# PROBLEM DETAILS
Type out the listing below exactly. Pictures stay out of it.

┌─ RECORDS FOR THIS TASK

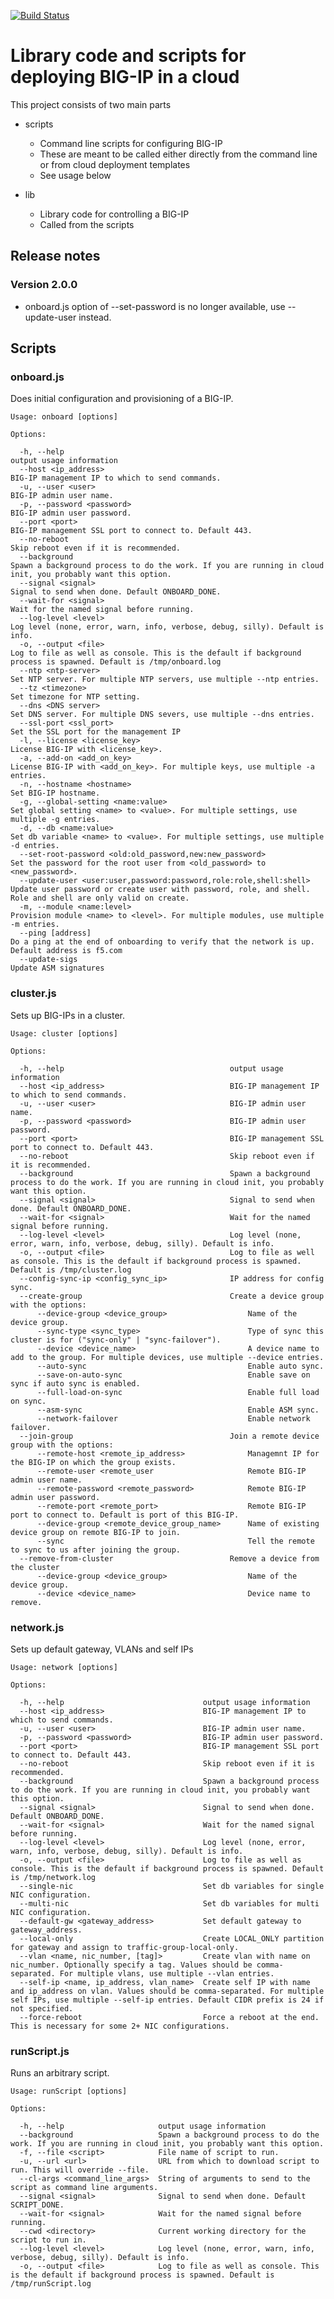 [![Build Status](https://travis-ci.org/F5Networks/f5-cloud-libs.svg?branch=master)](https://travis-ci.org/F5Networks/f5-cloud-libs)

# Library code and scripts for deploying BIG-IP in a cloud

This project consists of two main parts
- scripts
    - Command line scripts for configuring BIG-IP
    - These are meant to be called either directly from the command line or from cloud deployment templates
    - See usage below

- lib
    - Library code for controlling a BIG-IP
    - Called from the scripts

## Release notes
### Version 2.0.0
* onboard.js option of --set-password is no longer available, use --update-user instead.

## Scripts

### onboard.js

Does initial configuration and provisioning of a BIG-IP.

    Usage: onboard [options]
    
    Options:
    
      -h, --help                                                         output usage information
      --host <ip_address>                                                BIG-IP management IP to which to send commands.
      -u, --user <user>                                                  BIG-IP admin user name.
      -p, --password <password>                                          BIG-IP admin user password.
      --port <port>                                                      BIG-IP management SSL port to connect to. Default 443.
      --no-reboot                                                        Skip reboot even if it is recommended.
      --background                                                       Spawn a background process to do the work. If you are running in cloud init, you probably want this option.
      --signal <signal>                                                  Signal to send when done. Default ONBOARD_DONE.
      --wait-for <signal>                                                Wait for the named signal before running.
      --log-level <level>                                                Log level (none, error, warn, info, verbose, debug, silly). Default is info.
      -o, --output <file>                                                Log to file as well as console. This is the default if background process is spawned. Default is /tmp/onboard.log
      --ntp <ntp-server>                                                 Set NTP server. For multiple NTP servers, use multiple --ntp entries.
      --tz <timezone>                                                    Set timezone for NTP setting.
      --dns <DNS server>                                                 Set DNS server. For multiple DNS severs, use multiple --dns entries.
      --ssl-port <ssl_port>                                              Set the SSL port for the management IP
      -l, --license <license_key>                                        License BIG-IP with <license_key>.
      -a, --add-on <add_on_key>                                          License BIG-IP with <add_on_key>. For multiple keys, use multiple -a entries.
      -n, --hostname <hostname>                                          Set BIG-IP hostname.
      -g, --global-setting <name:value>                                  Set global setting <name> to <value>. For multiple settings, use multiple -g entries.
      -d, --db <name:value>                                              Set db variable <name> to <value>. For multiple settings, use multiple -d entries.
      --set-root-password <old:old_password,new:new_password>            Set the password for the root user from <old_password> to <new_password>.
      --update-user <user:user,password:password,role:role,shell:shell>  Update user password or create user with password, role, and shell. Role and shell are only valid on create.
      -m, --module <name:level>                                          Provision module <name> to <level>. For multiple modules, use multiple -m entries.
      --ping [address]                                                   Do a ping at the end of onboarding to verify that the network is up. Default address is f5.com
      --update-sigs                                                      Update ASM signatures

### cluster.js

Sets up BIG-IPs in a cluster.

    Usage: cluster [options]
    
    Options:
    
      -h, --help                                     output usage information
      --host <ip_address>                            BIG-IP management IP to which to send commands.
      -u, --user <user>                              BIG-IP admin user name.
      -p, --password <password>                      BIG-IP admin user password.
      --port <port>                                  BIG-IP management SSL port to connect to. Default 443.
      --no-reboot                                    Skip reboot even if it is recommended.
      --background                                   Spawn a background process to do the work. If you are running in cloud init, you probably want this option.
      --signal <signal>                              Signal to send when done. Default ONBOARD_DONE.
      --wait-for <signal>                            Wait for the named signal before running.
      --log-level <level>                            Log level (none, error, warn, info, verbose, debug, silly). Default is info.
      -o, --output <file>                            Log to file as well as console. This is the default if background process is spawned. Default is /tmp/cluster.log
      --config-sync-ip <config_sync_ip>              IP address for config sync.
      --create-group                                 Create a device group with the options:
          --device-group <device_group>                  Name of the device group.
          --sync-type <sync_type>                        Type of sync this cluster is for ("sync-only" | "sync-failover").
          --device <device_name>                         A device name to add to the group. For multiple devices, use multiple --device entries.
          --auto-sync                                    Enable auto sync.
          --save-on-auto-sync                            Enable save on sync if auto sync is enabled.
          --full-load-on-sync                            Enable full load on sync.
          --asm-sync                                     Enable ASM sync.
          --network-failover                             Enable network failover.
      --join-group                                   Join a remote device group with the options:
          --remote-host <remote_ip_address>              Managemnt IP for the BIG-IP on which the group exists.
          --remote-user <remote_user                     Remote BIG-IP admin user name.
          --remote-password <remote_password>            Remote BIG-IP admin user password.
          --remote-port <remote_port>                    Remote BIG-IP port to connect to. Default is port of this BIG-IP.
          --device-group <remote_device_group_name>      Name of existing device group on remote BIG-IP to join.
          --sync                                         Tell the remote to sync to us after joining the group.
      --remove-from-cluster                          Remove a device from the cluster
          --device-group <device_group>                  Name of the device group.
          --device <device_name>                         Device name to remove.

### network.js

Sets up default gateway, VLANs and self IPs

    Usage: network [options]
    
    Options:
    
      -h, --help                               output usage information
      --host <ip_address>                      BIG-IP management IP to which to send commands.
      -u, --user <user>                        BIG-IP admin user name.
      -p, --password <password>                BIG-IP admin user password.
      --port <port>                            BIG-IP management SSL port to connect to. Default 443.
      --no-reboot                              Skip reboot even if it is recommended.
      --background                             Spawn a background process to do the work. If you are running in cloud init, you probably want this option.
      --signal <signal>                        Signal to send when done. Default ONBOARD_DONE.
      --wait-for <signal>                      Wait for the named signal before running.
      --log-level <level>                      Log level (none, error, warn, info, verbose, debug, silly). Default is info.
      -o, --output <file>                      Log to file as well as console. This is the default if background process is spawned. Default is /tmp/network.log
      --single-nic                             Set db variables for single NIC configuration.
      --multi-nic                              Set db variables for multi NIC configuration.
      --default-gw <gateway_address>           Set default gateway to gateway_address.
      --local-only                             Create LOCAL_ONLY partition for gateway and assign to traffic-group-local-only.
      --vlan <name, nic_number, [tag]>         Create vlan with name on nic_number. Optionally specify a tag. Values should be comma-separated. For multiple vlans, use multiple --vlan entries.
      --self-ip <name, ip_address, vlan_name>  Create self IP with name and ip_address on vlan. Values should be comma-separated. For multiple self IPs, use multiple --self-ip entries. Default CIDR prefix is 24 if not specified.
      --force-reboot                           Force a reboot at the end. This is necessary for some 2+ NIC configurations.

### runScript.js

Runs an arbitrary script.

    Usage: runScript [options]
    
    Options:
    
      -h, --help                     output usage information
      --background                   Spawn a background process to do the work. If you are running in cloud init, you probably want this option.
      -f, --file <script>            File name of script to run.
      -u, --url <url>                URL from which to download script to run. This will override --file.
      --cl-args <command_line_args>  String of arguments to send to the script as command line arguments.
      --signal <signal>              Signal to send when done. Default SCRIPT_DONE.
      --wait-for <signal>            Wait for the named signal before running.
      --cwd <directory>              Current working directory for the script to run in.
      --log-level <level>            Log level (none, error, warn, info, verbose, debug, silly). Default is info.
      -o, --output <file>            Log to file as well as console. This is the default if background process is spawned. Default is /tmp/runScript.log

└─

# EXERCISE RESPONSE
 [![Build Status](https://travis-ci.org/F5Networks/f5-cloud-libs.svg?branch=master)](https://travis-ci.org/F5Networks/f5-cloud-libs)

# Library code and scripts for deploying BIG-IP in a cloud

This project consists of two main parts
- scripts
    - Command line scripts for configuring BIG-IP
    - These are meant to be called either directly from the command line or from cloud deployment templates
    - See usage below

- lib
    - Library code for controlling a BIG-IP
    - Called from the scripts

## Release notes
### Version 2.0.0
* onboard.js option of --set-password is no longer available, use --update-user instead.

## Scripts

### onboard.js

Does initial configuration and provisioning of a BIG-IP.

    Usage: onboard [options]
    
    Options:
    
      -h, --help                                                         output usage information
      --host <ip_address>                                                BIG-IP management IP to which to send commands.
      -u, --user <user>                                                  BIG-IP admin user name.
      -p, --password <password>                                          BIG-IP admin user password.
      --port <port>                                                      BIG-IP management SSL port to connect to. Default 443.
      --no-reboot                                                        Skip reboot even if it is recommended.
      --background                                                       Spawn a background process to do the work. If you are running in cloud init, you probably want this option.
      --signal <signal>                                                  Signal to send when done. Default ONBOARD_DONE.
      --wait-for <signal>                                                Wait for the named signal before running.
      --log-level <level>                                                Log level (none, error, warn, info, verbose, debug, silly). Default is info.
      -o, --output <file>                                                Log to file as well as console. This is the default if background process is spawned. Default is /tmp/onboard.log
      --ntp <ntp-server>                                                 Set NTP server. For multiple NTP servers, use multiple --ntp entries.
      --tz <timezone>                                                    Set timezone for NTP setting.
      --dns <DNS server>                                                 Set DNS server. For multiple DNS severs, use multiple --dns entries.
      --ssl-port <ssl_port>                                              Set the SSL port for the management IP
      -l, --license <license_key>                                        License BIG-IP with <license_key>.
      -a, --add-on <add_on_key>                                          License BIG-IP with <add_on_key>. For multiple keys, use multiple -a entries.
      -n, --hostname <hostname>                                          Set BIG-IP hostname.
      -g, --global-setting <name:value>                                  Set global setting <name> to <value>. For multiple settings, use multiple -g entries.
      -d, --db <name:value>                                              Set db variable <name> to <value>. For multiple settings, use multiple -d entries.
      --set-root-password <old:old_password,new:new_password>            Set the password for the root user from <old_password> to <new_password>.
      --update-user <user:user,password:password,role:role,shell:shell>  Update user password or create user with password, role, and shell. Role and shell are only valid on create.
      -m, --module <name:level>                                          Provision module <name> to <level>. For multiple modules, use multiple -m entries.
      --ping [address]                                                   Do a ping at the end of onboarding to verify that the network is up. Default address is f5.com
      --update-sigs                                                      Update ASM signatures

### cluster.js

Sets up BIG-IPs in a cluster.

    Usage: cluster [options]
    
    Options:
    
      -h, --help                                     output usage information
      --host <ip_address>                            BIG-IP management IP to which to send commands.
      -u, --user <user>                              BIG-IP admin user name.
      -p, --password <password>                      BIG-IP admin user password.
      --port <port>                                  BIG-IP management SSL port to connect to. Default 443.
      --no-reboot                                    Skip reboot even if it is recommended.
      --background                                   Spawn a background process to do the work. If you are running in cloud init, you probably want this option.
      --signal <signal>                              Signal to send when done. Default ONBOARD_DONE.
      --wait-for <signal>                            Wait for the named signal before running.
      --log-level <level>                            Log level (none, error, warn, info, verbose, debug, silly). Default is info.
      -o, --output <file>                            Log to file as well as console. This is the default if background process is spawned. Default is /tmp/cluster.log
      --config-sync-ip <config_sync_ip>              IP address for config sync.
      --create-group                                 Create a device group with the options:
          --device-group <device_group>                  Name of the device group.
          --sync-type <sync_type>                        Type of sync this cluster is for ("sync-only" | "sync-failover").
          --device <device_name>                         A device name to add to the group. For multiple devices, use multiple --device entries.
          --auto-sync                                    Enable auto sync.
          --save-on-auto-sync                            Enable save on sync if auto sync is enabled.
          --full-load-on-sync                            Enable full load on sync.
          --asm-sync                                     Enable ASM sync.
          --network-failover                             Enable network failover.
      --join-group                                   Join a remote device group with the options:
          --remote-host <remote_ip_address>              Managemnt IP for the BIG-IP on which the group exists.
          --remote-user <remote_user                     Remote BIG-IP admin user name.
          --remote-password <remote_password>            Remote BIG-IP admin user password.
          --remote-port <remote_port>                    Remote BIG-IP port to connect to. Default is port of this BIG-IP.
          --device-group <remote_device_group_name>      Name of existing device group on remote BIG-IP to join.
          --sync                                         Tell the remote to sync to us after joining the group.
      --remove-from-cluster                          Remove a device from the cluster
          --device-group <device_group>                  Name of the device group.
          --device <device_name>                         Device name to remove.

### network.js

Sets up default gateway, VLANs and self IPs

    Usage: network [options]
    
    Options:
    
      -h, --help                               output usage information
      --host <ip_address>                      BIG-IP management IP to which to send commands.
      -u, --user <user>                        BIG-IP admin user name.
      -p, --password <password>                BIG-IP admin user password.
      --port <port>                            BIG-IP management SSL port to connect to. Default 443.
      --no-reboot                              Skip reboot even if it is recommended.
      --background                             Spawn a background process to do the work. If you are running in cloud init, you probably want this option.
      --signal <signal>                        Signal to send when done. Default ONBOARD_DONE.
      --wait-for <signal>                      Wait for the named signal before running.
      --log-level <level>                      Log level (none, error, warn, info, verbose, debug, silly). Default is info.
      -o, --output <file>                      Log to file as well as console. This is the default if background process is spawned. Default is /tmp/network.log
      --single-nic                             Set db variables for single NIC configuration.
      --multi-nic                              Set db variables for multi NIC configuration.
      --default-gw <gateway_address>           Set default gateway to gateway_address.
      --local-only                             Create LOCAL_ONLY partition for gateway and assign to traffic-group-local-only.
      --vlan <name, nic_number, [tag]>         Create vlan with name on nic_number. Optionally specify a tag. Values should be comma-separated. For multiple vlans, use multiple --vlan entries.
      --self-ip <name, ip_address, vlan_name>  Create self IP with name and ip_address on vlan. Values should be comma-separated. For multiple self IPs, use multiple --self-ip entries. Default CIDR prefix is 24 if not specified.
      --force-reboot                           Force a reboot at the end. This is necessary for some 2+ NIC configurations.

### runScript.js

Runs an arbitrary script.

    Usage: runScript [options]
    
    Options:
    
      -h, --help                     output usage information
      --background                   Spawn a background process to do the work. If you are running in cloud init, you probably want this option.
      -f, --file <script>            File name of script to run.
      -u, --url <url>                URL from which to download script to run. This will override --file.
      --cl-args <command_line_args>  String of arguments to send to the script as command line arguments.
      --signal <signal>              Signal to send when done. Default SCRIPT_DONE.
      --wait-for <signal>            Wait for the named signal before running.
      --cwd <directory>              Current working directory for the script to run in.
      --log-level <level>            Log level (none, error, warn, info, verbose, debug, silly). Default is info.
      -o, --output <file>            Log to file as well as console. This is the default if background process is spawned. Default is /tmp/runScript.log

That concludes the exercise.